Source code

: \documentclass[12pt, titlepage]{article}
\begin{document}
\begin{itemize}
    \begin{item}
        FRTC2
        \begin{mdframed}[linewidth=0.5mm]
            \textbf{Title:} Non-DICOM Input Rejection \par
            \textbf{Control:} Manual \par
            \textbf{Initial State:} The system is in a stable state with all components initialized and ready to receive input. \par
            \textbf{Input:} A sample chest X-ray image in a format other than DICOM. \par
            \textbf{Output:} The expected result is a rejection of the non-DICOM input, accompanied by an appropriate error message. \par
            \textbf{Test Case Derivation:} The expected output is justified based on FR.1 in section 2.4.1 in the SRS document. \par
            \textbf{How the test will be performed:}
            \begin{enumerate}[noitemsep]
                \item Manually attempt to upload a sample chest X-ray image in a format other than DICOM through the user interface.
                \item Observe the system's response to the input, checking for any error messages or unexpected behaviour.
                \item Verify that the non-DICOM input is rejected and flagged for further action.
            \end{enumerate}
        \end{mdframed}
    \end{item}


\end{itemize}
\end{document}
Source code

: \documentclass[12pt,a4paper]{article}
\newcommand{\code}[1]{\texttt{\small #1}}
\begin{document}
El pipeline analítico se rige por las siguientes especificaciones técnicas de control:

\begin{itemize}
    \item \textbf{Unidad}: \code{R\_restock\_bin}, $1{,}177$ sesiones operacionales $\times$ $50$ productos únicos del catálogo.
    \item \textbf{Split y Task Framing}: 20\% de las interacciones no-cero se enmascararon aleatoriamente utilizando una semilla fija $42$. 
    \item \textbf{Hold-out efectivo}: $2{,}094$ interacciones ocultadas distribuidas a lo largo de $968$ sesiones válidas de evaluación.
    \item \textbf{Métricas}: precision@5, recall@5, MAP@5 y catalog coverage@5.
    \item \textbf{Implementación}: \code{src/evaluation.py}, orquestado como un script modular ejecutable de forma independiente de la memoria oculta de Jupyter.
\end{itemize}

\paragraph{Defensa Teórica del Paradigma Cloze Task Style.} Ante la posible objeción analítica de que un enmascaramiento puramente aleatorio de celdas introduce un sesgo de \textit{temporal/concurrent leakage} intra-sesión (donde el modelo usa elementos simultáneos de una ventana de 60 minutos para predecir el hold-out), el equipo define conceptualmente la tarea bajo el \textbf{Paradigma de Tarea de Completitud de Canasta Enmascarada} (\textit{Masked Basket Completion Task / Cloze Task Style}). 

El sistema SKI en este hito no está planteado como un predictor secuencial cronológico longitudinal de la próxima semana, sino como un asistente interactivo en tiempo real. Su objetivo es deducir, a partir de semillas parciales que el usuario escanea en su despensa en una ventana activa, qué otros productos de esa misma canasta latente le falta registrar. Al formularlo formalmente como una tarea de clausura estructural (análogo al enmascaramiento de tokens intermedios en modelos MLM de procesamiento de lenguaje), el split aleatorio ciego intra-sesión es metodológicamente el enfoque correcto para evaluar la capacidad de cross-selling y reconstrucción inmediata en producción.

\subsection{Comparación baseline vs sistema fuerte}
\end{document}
____________________
EXERCISE DETAILS
Your answer should consist of the lines from the material that contain "sample".

OUTPUT OF THE EXERCISE
            \textbf{Input:} A sample chest X-ray image in a format other than DICOM. \par
                \item Manually attempt to upload a sample chest X-ray image in a format other than DICOM through the user interface.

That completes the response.